Your task: Pictures aside, can you reproduce the records word for word?

::::

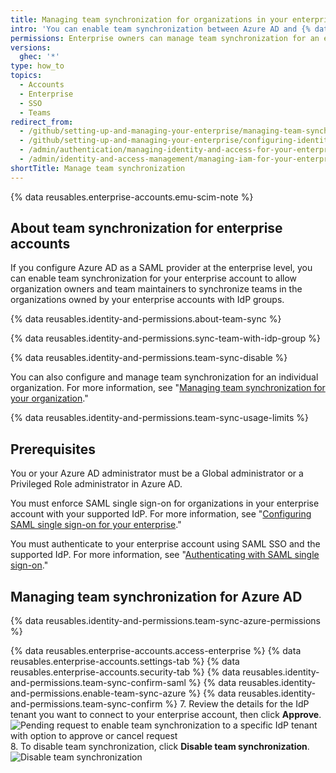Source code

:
 ```yaml
---
title: Managing team synchronization for organizations in your enterprise
intro: 'You can enable team synchronization between Azure AD and {% data variables.product.product_name %} to allow organizations owned by your enterprise account to manage team membership through IdP groups.'
permissions: Enterprise owners can manage team synchronization for an enterprise account.
versions:
  ghec: '*'
type: how_to
topics:
  - Accounts
  - Enterprise
  - SSO
  - Teams
redirect_from:
  - /github/setting-up-and-managing-your-enterprise/managing-team-synchronization-for-organizations-in-your-enterprise-account
  - /github/setting-up-and-managing-your-enterprise/configuring-identity-and-access-management-for-your-enterprise-account/managing-team-synchronization-for-organizations-in-your-enterprise-account
  - /admin/authentication/managing-identity-and-access-for-your-enterprise/managing-team-synchronization-for-organizations-in-your-enterprise
  - /admin/identity-and-access-management/managing-iam-for-your-enterprise/managing-team-synchronization-for-organizations-in-your-enterprise
shortTitle: Manage team synchronization
---
```


{% data reusables.enterprise-accounts.emu-scim-note %}

## About team synchronization for enterprise accounts

If you configure Azure AD as a SAML provider at the enterprise level, you can enable team synchronization for your enterprise account to allow organization owners and team maintainers to synchronize teams in the organizations owned by your enterprise accounts with IdP groups.

{% data reusables.identity-and-permissions.about-team-sync %}

{% data reusables.identity-and-permissions.sync-team-with-idp-group %}

{% data reusables.identity-and-permissions.team-sync-disable %}

You can also configure and manage team synchronization for an individual organization. For more information, see "[Managing team synchronization for your organization](/organizations/managing-saml-single-sign-on-for-your-organization/managing-team-synchronization-for-your-organization)."

{% data reusables.identity-and-permissions.team-sync-usage-limits %}

## Prerequisites

You or your Azure AD administrator must be a Global administrator or a Privileged Role administrator in Azure AD.
 
You must enforce SAML single sign-on for organizations in your enterprise account with your supported IdP. For more information, see "[Configuring SAML single sign-on for your enterprise](/admin/authentication/managing-identity-and-access-for-your-enterprise/configuring-saml-single-sign-on-for-your-enterprise)."

You must authenticate to your enterprise account using SAML SSO and the supported IdP. For more information, see "[Authenticating with SAML single sign-on](/articles/authenticating-with-saml-single-sign-on)."

## Managing team synchronization for Azure AD

{% data reusables.identity-and-permissions.team-sync-azure-permissions %}

{% data reusables.enterprise-accounts.access-enterprise %}
{% data reusables.enterprise-accounts.settings-tab %}
{% data reusables.enterprise-accounts.security-tab %}
{% data reusables.identity-and-permissions.team-sync-confirm-saml %}
{% data reusables.identity-and-permissions.enable-team-sync-azure %}
{% data reusables.identity-and-permissions.team-sync-confirm %}
7. Review the details for the IdP tenant you want to connect to your enterprise account, then click **Approve**.
  ![Pending request to enable team synchronization to a specific IdP tenant with option to approve or cancel request](/assets/images/help/teams/approve-team-synchronization.png)
8. To disable team synchronization, click **Disable team synchronization**.
  ![Disable team synchronization](/assets/images/help/teams/disable-team-synchronization.png)
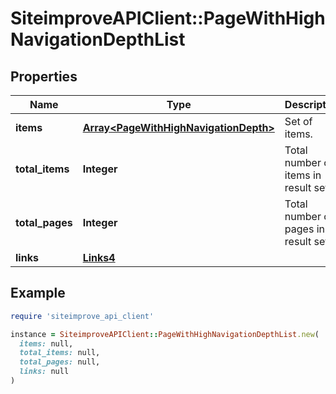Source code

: # SiteimproveAPIClient::PageWithHighNavigationDepthList

## Properties

| Name | Type | Description | Notes |
| ---- | ---- | ----------- | ----- |
| **items** | [**Array&lt;PageWithHighNavigationDepth&gt;**](PageWithHighNavigationDepth.md) | Set of items. |  |
| **total_items** | **Integer** | Total number of items in result set. |  |
| **total_pages** | **Integer** | Total number of pages in result set. |  |
| **links** | [**Links4**](Links4.md) |  | [optional] |

## Example

```ruby
require 'siteimprove_api_client'

instance = SiteimproveAPIClient::PageWithHighNavigationDepthList.new(
  items: null,
  total_items: null,
  total_pages: null,
  links: null
)
```

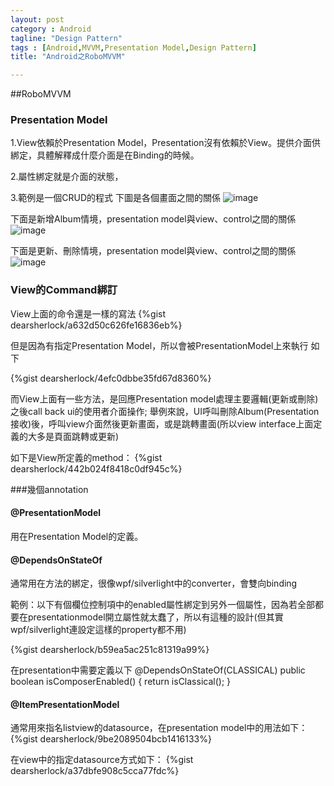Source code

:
 ```yaml
---
layout: post
category : Android 
tagline: "Design Pattern"
tags : [Android,MVVM,Presentation Model,Design Pattern]
title: "Android之RoboMVVM"

---
```


##RoboMVVM  

### Presentation Model  

1.View依賴於Presentation Model，Presentation沒有依賴於View。提供介面供綁定，具體解釋成什麼介面是在Binding的時候。

2.屬性綁定就是介面的狀態，

3.範例是一個CRUD的程式
下圖是各個畫面之間的關係
![image](https://farm9.staticflickr.com/8588/15268228253_9a9d02f1a5_o.png)

下面是新增Album情境，presentation model與view、control之間的關係
![image](https://farm8.staticflickr.com/7516/15894025321_c4ae69a9b6_o.png)

下面是更新、刪除情境，presentation model與view、control之間的關係
![image](https://farm8.staticflickr.com/7580/15708870340_1cd69f0c1c_o.png)

### View的Command綁訂
View上面的命令還是一樣的寫法
{%gist dearsherlock/a632d50c626fe16836eb%}

但是因為有指定Presentation Model，所以會被PresentationModel上來執行
如下

{%gist dearsherlock/4efc0dbbe35fd67d8360%}

而View上面有一些方法，是回應Presentation model處理主要邏輯(更新或刪除)
之後call back ui的使用者介面操作; 舉例來說，UI呼叫刪除Album(Presentation接收)後，呼叫view介面然後更新畫面，或是跳轉畫面(所以view interface上面定義的大多是頁面跳轉或更新)

如下是View所定義的method：
{%gist dearsherlock/442b024f8418c0df945c%}

###幾個annotation

#### @PresentationModel
用在Presentation Model的定義。

#### @DependsOnStateOf

通常用在方法的綁定，很像wpf/silverlight中的converter，會雙向binding

範例：以下有個欄位控制項中的enabled屬性綁定到另外一個屬性，因為若全部都要在presentationmodel開立屬性就太蠢了，所以有這種的設計(但其實wpf/silverlight連設定這樣的property都不用)

{%gist dearsherlock/b59ea5ac251c81319a99%}

在presentation中需要定義以下
@DependsOnStateOf(CLASSICAL)
    public boolean isComposerEnabled() {
        return isClassical();
    }
    
    
#### @ItemPresentationModel
通常用來指名listview的datasource，在presentation model中的用法如下：
{%gist dearsherlock/9be2089504bcb1416133%}

在view中的指定datasource方式如下：
{%gist dearsherlock/a37dbfe908c5cca77fdc%}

::::

Output of the task:
Source code

:
 ```yaml
---
title: Managing team synchronization for organizations in your enterprise
intro: 'You can enable team synchronization between Azure AD and {% data variables.product.product_name %} to allow organizations owned by your enterprise account to manage team membership through IdP groups.'
permissions: Enterprise owners can manage team synchronization for an enterprise account.
versions:
  ghec: '*'
type: how_to
topics:
  - Accounts
  - Enterprise
  - SSO
  - Teams
redirect_from:
  - /github/setting-up-and-managing-your-enterprise/managing-team-synchronization-for-organizations-in-your-enterprise-account
  - /github/setting-up-and-managing-your-enterprise/configuring-identity-and-access-management-for-your-enterprise-account/managing-team-synchronization-for-organizations-in-your-enterprise-account
  - /admin/authentication/managing-identity-and-access-for-your-enterprise/managing-team-synchronization-for-organizations-in-your-enterprise
  - /admin/identity-and-access-management/managing-iam-for-your-enterprise/managing-team-synchronization-for-organizations-in-your-enterprise
shortTitle: Manage team synchronization
---
```


{% data reusables.enterprise-accounts.emu-scim-note %}

## About team synchronization for enterprise accounts

If you configure Azure AD as a SAML provider at the enterprise level, you can enable team synchronization for your enterprise account to allow organization owners and team maintainers to synchronize teams in the organizations owned by your enterprise accounts with IdP groups.

{% data reusables.identity-and-permissions.about-team-sync %}

{% data reusables.identity-and-permissions.sync-team-with-idp-group %}

{% data reusables.identity-and-permissions.team-sync-disable %}

You can also configure and manage team synchronization for an individual organization. For more information, see "[Managing team synchronization for your organization](/organizations/managing-saml-single-sign-on-for-your-organization/managing-team-synchronization-for-your-organization)."

{% data reusables.identity-and-permissions.team-sync-usage-limits %}

## Prerequisites

You or your Azure AD administrator must be a Global administrator or a Privileged Role administrator in Azure AD.
 
You must enforce SAML single sign-on for organizations in your enterprise account with your supported IdP. For more information, see "[Configuring SAML single sign-on for your enterprise](/admin/authentication/managing-identity-and-access-for-your-enterprise/configuring-saml-single-sign-on-for-your-enterprise)."

You must authenticate to your enterprise account using SAML SSO and the supported IdP. For more information, see "[Authenticating with SAML single sign-on](/articles/authenticating-with-saml-single-sign-on)."

## Managing team synchronization for Azure AD

{% data reusables.identity-and-permissions.team-sync-azure-permissions %}

{% data reusables.enterprise-accounts.access-enterprise %}
{% data reusables.enterprise-accounts.settings-tab %}
{% data reusables.enterprise-accounts.security-tab %}
{% data reusables.identity-and-permissions.team-sync-confirm-saml %}
{% data reusables.identity-and-permissions.enable-team-sync-azure %}
{% data reusables.identity-and-permissions.team-sync-confirm %}
7. Review the details for the IdP tenant you want to connect to your enterprise account, then click **Approve**.
  ![Pending request to enable team synchronization to a specific IdP tenant with option to approve or cancel request](/assets/images/help/teams/approve-team-synchronization.png)
8. To disable team synchronization, click **Disable team synchronization**.
  ![Disable team synchronization](/assets/images/help/teams/disable-team-synchronization.png)
Source code

: # SiteimproveAPIClient::PageWithHighNavigationDepthList

## Properties

| Name | Type | Description | Notes |
| ---- | ---- | ----------- | ----- |
| **items** | [**Array&lt;PageWithHighNavigationDepth&gt;**](PageWithHighNavigationDepth.md) | Set of items. |  |
| **total_items** | **Integer** | Total number of items in result set. |  |
| **total_pages** | **Integer** | Total number of pages in result set. |  |
| **links** | [**Links4**](Links4.md) |  | [optional] |

## Example

```ruby
require 'siteimprove_api_client'

instance = SiteimproveAPIClient::PageWithHighNavigationDepthList.new(
  items: null,
  total_items: null,
  total_pages: null,
  links: null
)
```

Source code

:
 ```yaml
---
layout: post
category : Android 
tagline: "Design Pattern"
tags : [Android,MVVM,Presentation Model,Design Pattern]
title: "Android之RoboMVVM"

---
```


##RoboMVVM  

### Presentation Model  

1.View依賴於Presentation Model，Presentation沒有依賴於View。提供介面供綁定，具體解釋成什麼介面是在Binding的時候。

2.屬性綁定就是介面的狀態，

3.範例是一個CRUD的程式
下圖是各個畫面之間的關係
![image](https://farm9.staticflickr.com/8588/15268228253_9a9d02f1a5_o.png)

下面是新增Album情境，presentation model與view、control之間的關係
![image](https://farm8.staticflickr.com/7516/15894025321_c4ae69a9b6_o.png)

下面是更新、刪除情境，presentation model與view、control之間的關係
![image](https://farm8.staticflickr.com/7580/15708870340_1cd69f0c1c_o.png)

### View的Command綁訂
View上面的命令還是一樣的寫法
{%gist dearsherlock/a632d50c626fe16836eb%}

但是因為有指定Presentation Model，所以會被PresentationModel上來執行
如下

{%gist dearsherlock/4efc0dbbe35fd67d8360%}

而View上面有一些方法，是回應Presentation model處理主要邏輯(更新或刪除)
之後call back ui的使用者介面操作; 舉例來說，UI呼叫刪除Album(Presentation接收)後，呼叫view介面然後更新畫面，或是跳轉畫面(所以view interface上面定義的大多是頁面跳轉或更新)

如下是View所定義的method：
{%gist dearsherlock/442b024f8418c0df945c%}

###幾個annotation

#### @PresentationModel
用在Presentation Model的定義。

#### @DependsOnStateOf

通常用在方法的綁定，很像wpf/silverlight中的converter，會雙向binding

範例：以下有個欄位控制項中的enabled屬性綁定到另外一個屬性，因為若全部都要在presentationmodel開立屬性就太蠢了，所以有這種的設計(但其實wpf/silverlight連設定這樣的property都不用)

{%gist dearsherlock/b59ea5ac251c81319a99%}

在presentation中需要定義以下
@DependsOnStateOf(CLASSICAL)
    public boolean isComposerEnabled() {
        return isClassical();
    }
    
    
#### @ItemPresentationModel
通常用來指名listview的datasource，在presentation model中的用法如下：
{%gist dearsherlock/9be2089504bcb1416133%}

在view中的指定datasource方式如下：
{%gist dearsherlock/a37dbfe908c5cca77fdc%}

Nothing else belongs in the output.